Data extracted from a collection
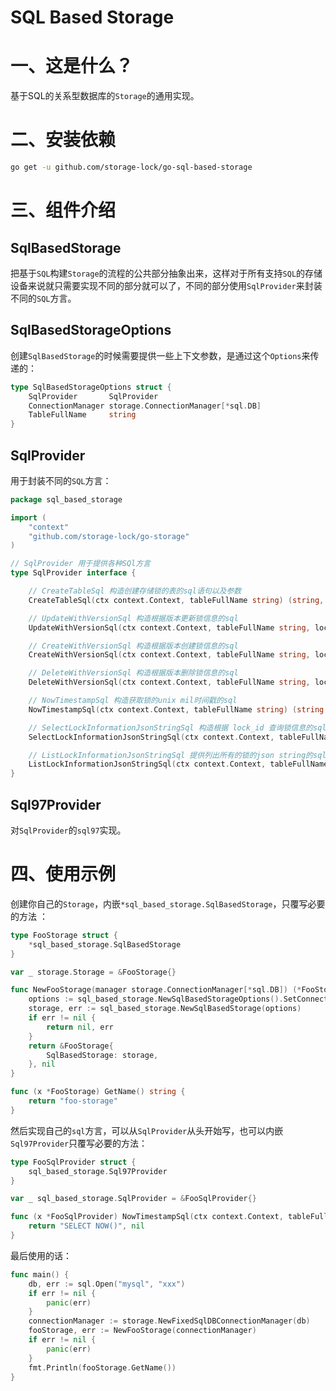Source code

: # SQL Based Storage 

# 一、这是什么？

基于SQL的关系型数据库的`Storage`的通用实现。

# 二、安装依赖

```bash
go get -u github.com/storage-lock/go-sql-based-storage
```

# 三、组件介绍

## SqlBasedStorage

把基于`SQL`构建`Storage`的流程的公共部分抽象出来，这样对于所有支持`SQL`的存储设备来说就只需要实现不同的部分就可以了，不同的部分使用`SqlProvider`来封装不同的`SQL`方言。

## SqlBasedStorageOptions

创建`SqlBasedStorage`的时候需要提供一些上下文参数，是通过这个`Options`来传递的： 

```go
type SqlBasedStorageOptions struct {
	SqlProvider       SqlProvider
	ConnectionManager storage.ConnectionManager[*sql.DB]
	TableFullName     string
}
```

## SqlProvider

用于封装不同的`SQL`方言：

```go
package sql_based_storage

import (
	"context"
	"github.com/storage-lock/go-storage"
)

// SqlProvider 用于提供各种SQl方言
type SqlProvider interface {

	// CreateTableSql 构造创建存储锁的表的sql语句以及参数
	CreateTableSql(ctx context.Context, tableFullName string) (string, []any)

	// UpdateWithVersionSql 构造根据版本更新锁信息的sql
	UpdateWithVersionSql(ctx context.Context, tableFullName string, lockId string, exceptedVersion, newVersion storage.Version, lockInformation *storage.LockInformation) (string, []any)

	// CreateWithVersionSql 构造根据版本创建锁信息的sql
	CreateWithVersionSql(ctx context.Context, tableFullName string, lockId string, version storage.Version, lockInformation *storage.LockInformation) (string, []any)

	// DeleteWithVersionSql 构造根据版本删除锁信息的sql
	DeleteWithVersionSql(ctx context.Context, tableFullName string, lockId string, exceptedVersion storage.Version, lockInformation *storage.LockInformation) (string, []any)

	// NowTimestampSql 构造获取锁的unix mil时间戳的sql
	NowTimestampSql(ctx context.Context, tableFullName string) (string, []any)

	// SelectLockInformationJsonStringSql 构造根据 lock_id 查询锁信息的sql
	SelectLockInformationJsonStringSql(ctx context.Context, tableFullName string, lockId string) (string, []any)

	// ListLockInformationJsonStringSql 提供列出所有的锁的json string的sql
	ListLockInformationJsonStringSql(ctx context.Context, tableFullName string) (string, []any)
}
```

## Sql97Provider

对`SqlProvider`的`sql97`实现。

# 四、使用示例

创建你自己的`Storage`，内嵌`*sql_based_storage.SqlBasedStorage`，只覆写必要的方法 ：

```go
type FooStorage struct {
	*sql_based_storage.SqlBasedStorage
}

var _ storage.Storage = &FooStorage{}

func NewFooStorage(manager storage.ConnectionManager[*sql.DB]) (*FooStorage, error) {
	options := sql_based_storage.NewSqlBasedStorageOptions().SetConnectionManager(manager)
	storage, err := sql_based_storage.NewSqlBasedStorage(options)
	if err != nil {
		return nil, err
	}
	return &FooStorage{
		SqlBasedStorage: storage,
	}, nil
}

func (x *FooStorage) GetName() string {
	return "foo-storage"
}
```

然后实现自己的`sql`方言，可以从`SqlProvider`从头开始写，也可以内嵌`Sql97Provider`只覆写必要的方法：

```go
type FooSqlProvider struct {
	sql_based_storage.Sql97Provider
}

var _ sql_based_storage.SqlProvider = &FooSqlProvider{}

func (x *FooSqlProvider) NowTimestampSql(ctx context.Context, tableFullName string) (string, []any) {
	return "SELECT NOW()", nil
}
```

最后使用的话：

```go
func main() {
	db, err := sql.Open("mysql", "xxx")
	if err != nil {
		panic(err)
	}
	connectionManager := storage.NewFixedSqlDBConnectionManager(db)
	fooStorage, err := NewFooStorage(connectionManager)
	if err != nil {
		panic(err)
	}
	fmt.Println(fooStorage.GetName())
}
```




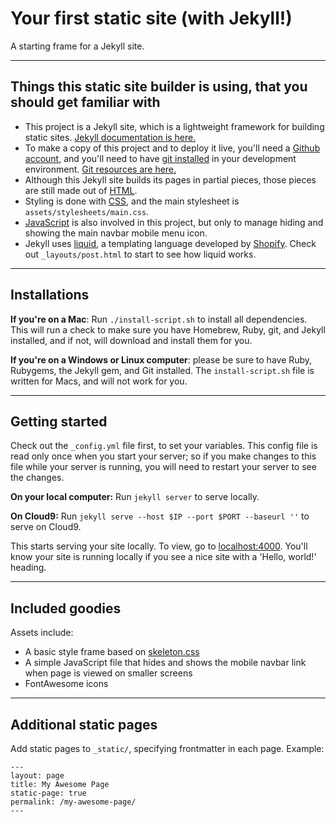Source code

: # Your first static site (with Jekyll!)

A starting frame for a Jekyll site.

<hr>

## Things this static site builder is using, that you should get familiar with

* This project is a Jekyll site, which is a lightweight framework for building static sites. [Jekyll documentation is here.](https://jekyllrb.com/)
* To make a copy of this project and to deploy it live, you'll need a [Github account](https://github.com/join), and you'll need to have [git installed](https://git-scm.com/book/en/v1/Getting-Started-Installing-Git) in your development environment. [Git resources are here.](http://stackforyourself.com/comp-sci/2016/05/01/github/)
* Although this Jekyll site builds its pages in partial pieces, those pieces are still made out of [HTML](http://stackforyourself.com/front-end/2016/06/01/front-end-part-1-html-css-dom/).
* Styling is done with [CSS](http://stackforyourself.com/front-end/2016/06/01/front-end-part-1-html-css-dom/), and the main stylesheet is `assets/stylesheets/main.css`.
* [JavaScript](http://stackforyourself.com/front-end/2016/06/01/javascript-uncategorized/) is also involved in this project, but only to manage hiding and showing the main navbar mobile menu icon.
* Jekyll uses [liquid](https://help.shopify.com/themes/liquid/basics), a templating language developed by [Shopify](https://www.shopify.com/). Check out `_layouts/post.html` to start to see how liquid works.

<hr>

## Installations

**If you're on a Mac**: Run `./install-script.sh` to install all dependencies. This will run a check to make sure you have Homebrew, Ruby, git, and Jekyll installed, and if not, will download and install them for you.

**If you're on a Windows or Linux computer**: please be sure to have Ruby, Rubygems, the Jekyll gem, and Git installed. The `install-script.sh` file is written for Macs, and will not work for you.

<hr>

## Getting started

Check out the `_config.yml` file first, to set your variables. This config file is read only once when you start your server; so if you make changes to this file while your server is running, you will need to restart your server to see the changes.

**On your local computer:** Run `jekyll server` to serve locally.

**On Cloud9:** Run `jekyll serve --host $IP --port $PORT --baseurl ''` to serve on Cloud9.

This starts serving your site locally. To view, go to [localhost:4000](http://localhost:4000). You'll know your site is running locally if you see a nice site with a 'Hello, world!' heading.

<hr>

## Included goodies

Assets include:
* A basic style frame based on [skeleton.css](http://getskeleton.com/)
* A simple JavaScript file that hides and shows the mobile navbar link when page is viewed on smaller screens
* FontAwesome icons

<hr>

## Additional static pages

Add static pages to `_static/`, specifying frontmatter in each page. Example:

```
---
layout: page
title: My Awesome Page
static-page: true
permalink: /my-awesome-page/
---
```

- Required action -
Using the data above, repeat exactly the lines that begin at the line with "serve on Cloud9." and end at the line with "based on [skeleton.css](http://getskeleton.com/)", both ends included.

- Reply -
**On Cloud9:** Run `jekyll serve --host $IP --port $PORT --baseurl ''` to serve on Cloud9.

This starts serving your site locally. To view, go to [localhost:4000](http://localhost:4000). You'll know your site is running locally if you see a nice site with a 'Hello, world!' heading.

<hr>

## Included goodies

Assets include:
* A basic style frame based on [skeleton.css](http://getskeleton.com/)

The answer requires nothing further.